Follow-ups: Follow ups will be scheduled for the original obstacle brought forward, and ways to measure the change from previous conversations will be used. This may look like counting how many committee meetings you have attended and how many comrades you have spoken to. It could also mean group accountability, where a group of people have to be involved. (It takes a commune is true here!)
Obstacle: I feel like I said something to harsh
Action: An HGO will reach out to you and do a primary intake for your needs. After discussing the obstacles you face, a restorative approach plan will be made, We will explore together the language used and the tones expressed. Depending on what was said, harm may have been done. A plan will be in place to reach out to all parties involved and mediation would be offered. There is no shame in making a mistake if one occurs. If mediation is turned down another approach would be enacted.
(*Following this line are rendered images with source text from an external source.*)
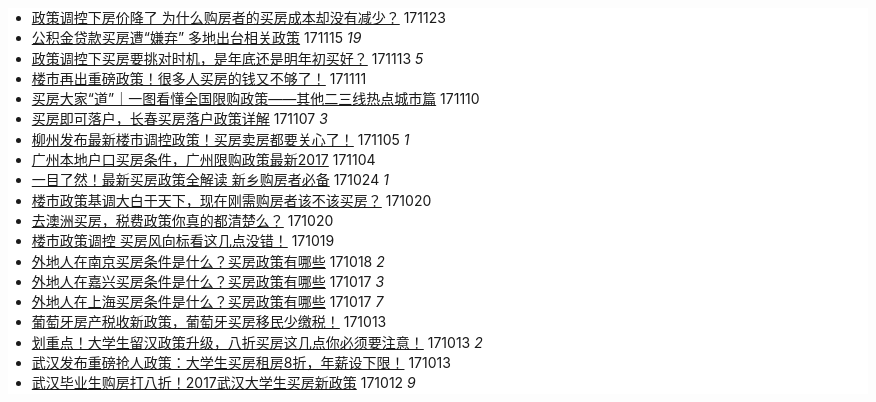 - [政策调控下房价降了 为什么购房者的买房成本却没有减少？](http://jkwz.applinzi.com/ittc/7039074349078807569.html#%E6%94%BF%E7%AD%96%E8%B0%83%E6%8E%A7%E4%B8%8B%E6%88%BF%E4%BB%B7%E9%99%8D%E4%BA%86+%E4%B8%BA%E4%BB%80%E4%B9%88%E8%B4%AD%E6%88%BF%E8%80%85%E7%9A%84%E4%B9%B0%E6%88%BF%E6%88%90%E6%9C%AC%E5%8D%B4%E6%B2%A1%E6%9C%89%E5%87%8F%E5%B0%91%EF%BC%9F) 171123  
- [公积金贷款买房遭“嫌弃” 多地出台相关政策](http://jkwz.applinzi.com/ittc/7036090697243952144.html#%E5%85%AC%E7%A7%AF%E9%87%91%E8%B4%B7%E6%AC%BE%E4%B9%B0%E6%88%BF%E9%81%AD%E2%80%9C%E5%AB%8C%E5%BC%83%E2%80%9D+%E5%A4%9A%E5%9C%B0%E5%87%BA%E5%8F%B0%E7%9B%B8%E5%85%B3%E6%94%BF%E7%AD%96) 171115 *19* 
- [政策调控下买房要挑对时机，是年底还是明年初买好？](http://jkwz.applinzi.com/ittc/7035423726441595920.html#%E6%94%BF%E7%AD%96%E8%B0%83%E6%8E%A7%E4%B8%8B%E4%B9%B0%E6%88%BF%E8%A6%81%E6%8C%91%E5%AF%B9%E6%97%B6%E6%9C%BA%EF%BC%8C%E6%98%AF%E5%B9%B4%E5%BA%95%E8%BF%98%E6%98%AF%E6%98%8E%E5%B9%B4%E5%88%9D%E4%B9%B0%E5%A5%BD%EF%BC%9F) 171113 *5* 
- [楼市再出重磅政策！很多人买房的钱又不够了！](http://jkwz.applinzi.com/ittc/7034754783691408400.html#%E6%A5%BC%E5%B8%82%E5%86%8D%E5%87%BA%E9%87%8D%E7%A3%85%E6%94%BF%E7%AD%96%EF%BC%81%E5%BE%88%E5%A4%9A%E4%BA%BA%E4%B9%B0%E6%88%BF%E7%9A%84%E9%92%B1%E5%8F%88%E4%B8%8D%E5%A4%9F%E4%BA%86%EF%BC%81) 171111  
- [买房大家“道”｜一图看懂全国限购政策——其他二三线热点城市篇](http://jkwz.applinzi.com/ittc/7034316475748320273.html#%E4%B9%B0%E6%88%BF%E5%A4%A7%E5%AE%B6%E2%80%9C%E9%81%93%E2%80%9D%EF%BD%9C%E4%B8%80%E5%9B%BE%E7%9C%8B%E6%87%82%E5%85%A8%E5%9B%BD%E9%99%90%E8%B4%AD%E6%94%BF%E7%AD%96%E2%80%94%E2%80%94%E5%85%B6%E4%BB%96%E4%BA%8C%E4%B8%89%E7%BA%BF%E7%83%AD%E7%82%B9%E5%9F%8E%E5%B8%82%E7%AF%87) 171110  
- [买房即可落户，长春买房落户政策详解](http://jkwz.applinzi.com/ittc/7033233984308380689.html#%E4%B9%B0%E6%88%BF%E5%8D%B3%E5%8F%AF%E8%90%BD%E6%88%B7%EF%BC%8C%E9%95%BF%E6%98%A5%E4%B9%B0%E6%88%BF%E8%90%BD%E6%88%B7%E6%94%BF%E7%AD%96%E8%AF%A6%E8%A7%A3) 171107 *3* 
- [柳州发布最新楼市调控政策！买房卖房都要关心了！](http://jkwz.applinzi.com/ittc/7032388844807259153.html#%E6%9F%B3%E5%B7%9E%E5%8F%91%E5%B8%83%E6%9C%80%E6%96%B0%E6%A5%BC%E5%B8%82%E8%B0%83%E6%8E%A7%E6%94%BF%E7%AD%96%EF%BC%81%E4%B9%B0%E6%88%BF%E5%8D%96%E6%88%BF%E9%83%BD%E8%A6%81%E5%85%B3%E5%BF%83%E4%BA%86%EF%BC%81) 171105 *1* 
- [广州本地户口买房条件，广州限购政策最新2017](http://jkwz.applinzi.com/ittc/7032035337222767633.html#%E5%B9%BF%E5%B7%9E%E6%9C%AC%E5%9C%B0%E6%88%B7%E5%8F%A3%E4%B9%B0%E6%88%BF%E6%9D%A1%E4%BB%B6%EF%BC%8C%E5%B9%BF%E5%B7%9E%E9%99%90%E8%B4%AD%E6%94%BF%E7%AD%96%E6%9C%80%E6%96%B02017) 171104  
- [一目了然！最新买房政策全解读 新乡购房者必备](http://jkwz.applinzi.com/ittc/7027999877307565073.html#%E4%B8%80%E7%9B%AE%E4%BA%86%E7%84%B6%EF%BC%81%E6%9C%80%E6%96%B0%E4%B9%B0%E6%88%BF%E6%94%BF%E7%AD%96%E5%85%A8%E8%A7%A3%E8%AF%BB+%E6%96%B0%E4%B9%A1%E8%B4%AD%E6%88%BF%E8%80%85%E5%BF%85%E5%A4%87) 171024 *1* 
- [楼市政策基调大白于天下，现在刚需购房者该不该买房？](http://jkwz.applinzi.com/ittc/7026531136946308112.html#%E6%A5%BC%E5%B8%82%E6%94%BF%E7%AD%96%E5%9F%BA%E8%B0%83%E5%A4%A7%E7%99%BD%E4%BA%8E%E5%A4%A9%E4%B8%8B%EF%BC%8C%E7%8E%B0%E5%9C%A8%E5%88%9A%E9%9C%80%E8%B4%AD%E6%88%BF%E8%80%85%E8%AF%A5%E4%B8%8D%E8%AF%A5%E4%B9%B0%E6%88%BF%EF%BC%9F) 171020  
- [去澳洲买房，税费政策你真的都清楚么？](http://jkwz.applinzi.com/ittc/7026483692229362705.html#%E5%8E%BB%E6%BE%B3%E6%B4%B2%E4%B9%B0%E6%88%BF%EF%BC%8C%E7%A8%8E%E8%B4%B9%E6%94%BF%E7%AD%96%E4%BD%A0%E7%9C%9F%E7%9A%84%E9%83%BD%E6%B8%85%E6%A5%9A%E4%B9%88%EF%BC%9F) 171020  
- [楼市政策调控 买房风向标看这几点没错！](http://jkwz.applinzi.com/ittc/7026190755536847888.html#%E6%A5%BC%E5%B8%82%E6%94%BF%E7%AD%96%E8%B0%83%E6%8E%A7+%E4%B9%B0%E6%88%BF%E9%A3%8E%E5%90%91%E6%A0%87%E7%9C%8B%E8%BF%99%E5%87%A0%E7%82%B9%E6%B2%A1%E9%94%99%EF%BC%81) 171019  
- [外地人在南京买房条件是什么？买房政策有哪些](http://jkwz.applinzi.com/ittc/7025708051309544464.html#%E5%A4%96%E5%9C%B0%E4%BA%BA%E5%9C%A8%E5%8D%97%E4%BA%AC%E4%B9%B0%E6%88%BF%E6%9D%A1%E4%BB%B6%E6%98%AF%E4%BB%80%E4%B9%88%EF%BC%9F%E4%B9%B0%E6%88%BF%E6%94%BF%E7%AD%96%E6%9C%89%E5%93%AA%E4%BA%9B) 171018 *2* 
- [外地人在嘉兴买房条件是什么？买房政策有哪些](http://jkwz.applinzi.com/ittc/7025338420250018833.html#%E5%A4%96%E5%9C%B0%E4%BA%BA%E5%9C%A8%E5%98%89%E5%85%B4%E4%B9%B0%E6%88%BF%E6%9D%A1%E4%BB%B6%E6%98%AF%E4%BB%80%E4%B9%88%EF%BC%9F%E4%B9%B0%E6%88%BF%E6%94%BF%E7%AD%96%E6%9C%89%E5%93%AA%E4%BA%9B) 171017 *3* 
- [外地人在上海买房条件是什么？买房政策有哪些](http://jkwz.applinzi.com/ittc/7025334796362974225.html#%E5%A4%96%E5%9C%B0%E4%BA%BA%E5%9C%A8%E4%B8%8A%E6%B5%B7%E4%B9%B0%E6%88%BF%E6%9D%A1%E4%BB%B6%E6%98%AF%E4%BB%80%E4%B9%88%EF%BC%9F%E4%B9%B0%E6%88%BF%E6%94%BF%E7%AD%96%E6%9C%89%E5%93%AA%E4%BA%9B) 171017 *7* 
- [葡萄牙房产税收新政策，葡萄牙买房移民少缴税！](http://jkwz.applinzi.com/ittc/7023986988288574481.html#%E8%91%A1%E8%90%84%E7%89%99%E6%88%BF%E4%BA%A7%E7%A8%8E%E6%94%B6%E6%96%B0%E6%94%BF%E7%AD%96%EF%BC%8C%E8%91%A1%E8%90%84%E7%89%99%E4%B9%B0%E6%88%BF%E7%A7%BB%E6%B0%91%E5%B0%91%E7%BC%B4%E7%A8%8E%EF%BC%81) 171013  
- [划重点！大学生留汉政策升级，八折买房这几点你必须要注意！](http://jkwz.applinzi.com/ittc/7023838783215240209.html#%E5%88%92%E9%87%8D%E7%82%B9%EF%BC%81%E5%A4%A7%E5%AD%A6%E7%94%9F%E7%95%99%E6%B1%89%E6%94%BF%E7%AD%96%E5%8D%87%E7%BA%A7%EF%BC%8C%E5%85%AB%E6%8A%98%E4%B9%B0%E6%88%BF%E8%BF%99%E5%87%A0%E7%82%B9%E4%BD%A0%E5%BF%85%E9%A1%BB%E8%A6%81%E6%B3%A8%E6%84%8F%EF%BC%81) 171013 *2* 
- [武汉发布重磅抢人政策：大学生买房租房8折，年薪设下限！](http://jkwz.applinzi.com/ittc/7023800668593325072.html#%E6%AD%A6%E6%B1%89%E5%8F%91%E5%B8%83%E9%87%8D%E7%A3%85%E6%8A%A2%E4%BA%BA%E6%94%BF%E7%AD%96%EF%BC%9A%E5%A4%A7%E5%AD%A6%E7%94%9F%E4%B9%B0%E6%88%BF%E7%A7%9F%E6%88%BF8%E6%8A%98%EF%BC%8C%E5%B9%B4%E8%96%AA%E8%AE%BE%E4%B8%8B%E9%99%90%EF%BC%81) 171013  
- [武汉毕业生购房打八折！2017武汉大学生买房新政策](http://jkwz.applinzi.com/ittc/7023624036398138384.html#%E6%AD%A6%E6%B1%89%E6%AF%95%E4%B8%9A%E7%94%9F%E8%B4%AD%E6%88%BF%E6%89%93%E5%85%AB%E6%8A%98%EF%BC%812017%E6%AD%A6%E6%B1%89%E5%A4%A7%E5%AD%A6%E7%94%9F%E4%B9%B0%E6%88%BF%E6%96%B0%E6%94%BF%E7%AD%96) 171012 *9* 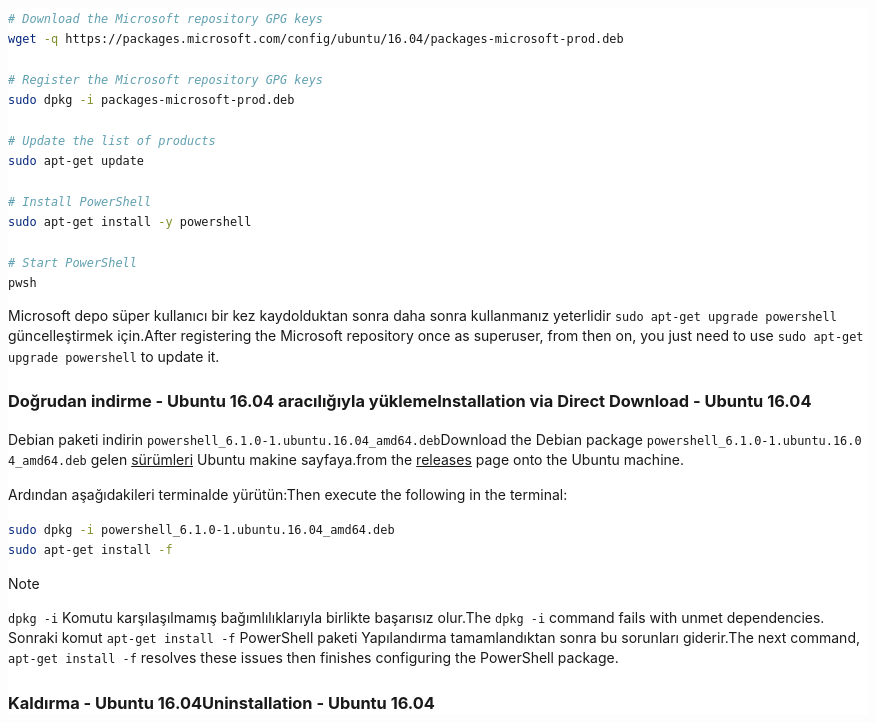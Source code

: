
 ```sh
# Download the Microsoft repository GPG keys
wget -q https://packages.microsoft.com/config/ubuntu/16.04/packages-microsoft-prod.deb

# Register the Microsoft repository GPG keys
sudo dpkg -i packages-microsoft-prod.deb

# Update the list of products
sudo apt-get update

# Install PowerShell
sudo apt-get install -y powershell

# Start PowerShell
pwsh
```

<span data-ttu-id="c95c2-136">Microsoft depo süper kullanıcı bir kez kaydolduktan sonra daha sonra kullanmanız yeterlidir `sudo apt-get upgrade powershell` güncelleştirmek için.</span><span class="sxs-lookup"><span data-stu-id="c95c2-136">After registering the Microsoft repository once as superuser, from then on, you just need to use `sudo apt-get upgrade powershell` to update it.</span></span>

### <a name="installation-via-direct-download---ubuntu-1604"></a><span data-ttu-id="c95c2-137">Doğrudan indirme - Ubuntu 16.04 aracılığıyla yükleme</span><span class="sxs-lookup"><span data-stu-id="c95c2-137">Installation via Direct Download - Ubuntu 16.04</span></span>

<span data-ttu-id="c95c2-138">Debian paketi indirin `powershell_6.1.0-1.ubuntu.16.04_amd64.deb`</span><span class="sxs-lookup"><span data-stu-id="c95c2-138">Download the Debian package `powershell_6.1.0-1.ubuntu.16.04_amd64.deb`</span></span>
<span data-ttu-id="c95c2-139">gelen [sürümleri][] Ubuntu makine sayfaya.</span><span class="sxs-lookup"><span data-stu-id="c95c2-139">from the [releases][] page onto the Ubuntu machine.</span></span>

<span data-ttu-id="c95c2-140">Ardından aşağıdakileri terminalde yürütün:</span><span class="sxs-lookup"><span data-stu-id="c95c2-140">Then execute the following in the terminal:</span></span>

```sh
sudo dpkg -i powershell_6.1.0-1.ubuntu.16.04_amd64.deb
sudo apt-get install -f
```

> [!NOTE]
> <span data-ttu-id="c95c2-141">`dpkg -i` Komutu karşılaşılmamış bağımlılıklarıyla birlikte başarısız olur.</span><span class="sxs-lookup"><span data-stu-id="c95c2-141">The `dpkg -i` command fails with unmet dependencies.</span></span>
> <span data-ttu-id="c95c2-142">Sonraki komut `apt-get install -f` PowerShell paketi Yapılandırma tamamlandıktan sonra bu sorunları giderir.</span><span class="sxs-lookup"><span data-stu-id="c95c2-142">The next command, `apt-get install -f` resolves these issues then finishes configuring the PowerShell package.</span></span>

### <a name="uninstallation---ubuntu-1604"></a><span data-ttu-id="c95c2-143">Kaldırma - Ubuntu 16.04</span><span class="sxs-lookup"><span data-stu-id="c95c2-143">Uninstallation - Ubuntu 16.04</span></span>


[u14]: #ubuntu-1404
[u16]: #ubuntu-1604
[u1804]: #ubuntu-1804
[u1810]: #ubuntu-1810
[deb8]: #debian-8
[deb9]: #debian-9
[cos]: #centos-7
[rhel7]: #red-hat-enterprise-linux-rhel-7
[opensuse]: #opensuse
[fedora]: #fedora
[arch]: #arch-linux
[snap]: #snap-package
[tar]: #binary-archives
[CentOS 7]: https://www.centos.org/download/
[Arch Linux]: https://www.archlinux.org/download/
[arch-release]: https://aur.archlinux.org/packages/powershell/
[arch-git]: https://aur.archlinux.org/packages/powershell-git/
[arch-bin]: https://aur.archlinux.org/packages/powershell-bin/
[amazon-dockerfile]: https://github.com/PowerShell/PowerShell/blob/master/docker/community/amazonlinux/Dockerfile
[sürümleri]: https://github.com/PowerShell/PowerShell/releases/latest
[releases]: https://github.com/PowerShell/PowerShell/releases/latest
[xdg-bds]: https://specifications.freedesktop.org/basedir-spec/basedir-spec-latest.html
Follow-ups: Follow ups will be scheduled for the original obstacle brought forward, and ways to measure the change from previous conversations will be used. This could be a further mediation session or a follow-up on resources provided to ensure this does not affect people like it previously did, and if behavior needs to change, a progress update on feedback will occur.
Contacting and HGO does not mean harm was done and that is often assumed. HGOs serve a valuable role in helping comrades navigate dynamics. Every case a HGO handles is unique and must be cared for in that nature. There is no easy solution to an HGO case and you can rest assured that your approach will be tailored to your needs and the community at large. You have a voice in how your case is handled.